Multiplex mapping of protein-protein interaction interfaces

We describe peptide mapping through Sp lit A ntibiotic R esistance C omplementation (SpARC-map), a method to identify the probable interface between two interacting proteins. Our method is based on in vivo affinity selection inside a bacterial host, and uses high throughput DNA sequencing results to infer the location of protein-protein interaction (PPI) interfaces. SpARC-map uses only routine microbiology techniques, with no reliance on specialized instrumentation or reconstituting protein complexes in vitro; it can be tuned to detect PPIs over a broad range of affinities; it can be multiplexed to probe multiple PPIs in parallel; its nonspecific background can be precisely measured, enabling the sensitive detection of weak PPIs.

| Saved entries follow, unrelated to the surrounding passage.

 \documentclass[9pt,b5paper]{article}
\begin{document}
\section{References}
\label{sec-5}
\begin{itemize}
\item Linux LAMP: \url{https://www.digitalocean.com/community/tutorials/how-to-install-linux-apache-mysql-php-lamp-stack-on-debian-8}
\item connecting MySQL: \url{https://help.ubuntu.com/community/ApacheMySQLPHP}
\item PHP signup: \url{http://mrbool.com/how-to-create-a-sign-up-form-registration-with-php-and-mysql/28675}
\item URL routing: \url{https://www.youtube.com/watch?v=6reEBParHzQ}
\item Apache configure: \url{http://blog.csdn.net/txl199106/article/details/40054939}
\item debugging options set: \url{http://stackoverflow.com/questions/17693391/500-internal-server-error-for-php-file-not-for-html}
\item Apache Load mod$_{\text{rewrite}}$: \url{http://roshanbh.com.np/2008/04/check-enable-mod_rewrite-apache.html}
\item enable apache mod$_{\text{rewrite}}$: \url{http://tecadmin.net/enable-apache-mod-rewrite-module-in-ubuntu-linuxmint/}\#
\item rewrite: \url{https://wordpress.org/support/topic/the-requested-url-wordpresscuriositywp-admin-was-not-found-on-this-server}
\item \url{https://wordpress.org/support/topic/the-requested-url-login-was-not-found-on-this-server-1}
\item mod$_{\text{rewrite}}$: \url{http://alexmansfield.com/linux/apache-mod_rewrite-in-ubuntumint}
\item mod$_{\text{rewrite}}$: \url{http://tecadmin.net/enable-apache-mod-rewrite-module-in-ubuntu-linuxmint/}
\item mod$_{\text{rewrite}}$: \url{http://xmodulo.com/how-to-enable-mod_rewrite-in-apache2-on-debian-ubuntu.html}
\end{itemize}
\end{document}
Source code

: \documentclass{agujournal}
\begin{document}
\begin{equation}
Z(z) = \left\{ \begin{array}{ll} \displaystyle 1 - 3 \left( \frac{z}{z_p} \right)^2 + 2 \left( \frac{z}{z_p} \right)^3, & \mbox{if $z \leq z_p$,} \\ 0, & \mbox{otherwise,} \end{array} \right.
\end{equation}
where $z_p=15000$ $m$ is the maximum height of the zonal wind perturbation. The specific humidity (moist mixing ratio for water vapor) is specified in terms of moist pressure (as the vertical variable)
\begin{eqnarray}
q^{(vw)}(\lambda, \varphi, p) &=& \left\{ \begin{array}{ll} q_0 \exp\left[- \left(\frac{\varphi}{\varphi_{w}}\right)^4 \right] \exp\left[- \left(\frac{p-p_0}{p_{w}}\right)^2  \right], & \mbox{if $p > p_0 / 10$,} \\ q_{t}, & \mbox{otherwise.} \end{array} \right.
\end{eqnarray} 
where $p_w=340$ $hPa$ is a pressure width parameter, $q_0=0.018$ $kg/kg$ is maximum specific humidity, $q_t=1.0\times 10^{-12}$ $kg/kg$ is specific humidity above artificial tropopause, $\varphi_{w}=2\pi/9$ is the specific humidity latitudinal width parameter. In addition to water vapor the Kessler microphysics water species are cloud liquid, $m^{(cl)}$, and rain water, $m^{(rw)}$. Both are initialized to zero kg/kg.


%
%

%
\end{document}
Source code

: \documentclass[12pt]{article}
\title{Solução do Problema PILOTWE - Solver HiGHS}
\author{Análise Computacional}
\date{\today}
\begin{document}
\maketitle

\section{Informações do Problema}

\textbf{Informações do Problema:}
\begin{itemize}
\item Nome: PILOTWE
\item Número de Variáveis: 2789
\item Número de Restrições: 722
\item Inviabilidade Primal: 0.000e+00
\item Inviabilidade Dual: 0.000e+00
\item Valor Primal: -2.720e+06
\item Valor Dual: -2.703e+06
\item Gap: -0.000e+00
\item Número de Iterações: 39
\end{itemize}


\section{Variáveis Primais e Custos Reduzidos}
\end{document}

Using SpARC-map, we recover the known interface in the (p21-PCNA complex. We also use SpARC-map to probe the purinosome, the weakly bound complex of six purine biosynthetic enzymes, where no PPI interfaces are known. There, we identify interfaces that satisfy structural requirements for substrate channeling; we also identify protein surfaces that participate in multiple distinct interactions, which we validate using site-specific photocrosslinking in live human cells. Finally, we show that SpARC-map results can impose stringent constraints on outputs from machine learning based structure prediction.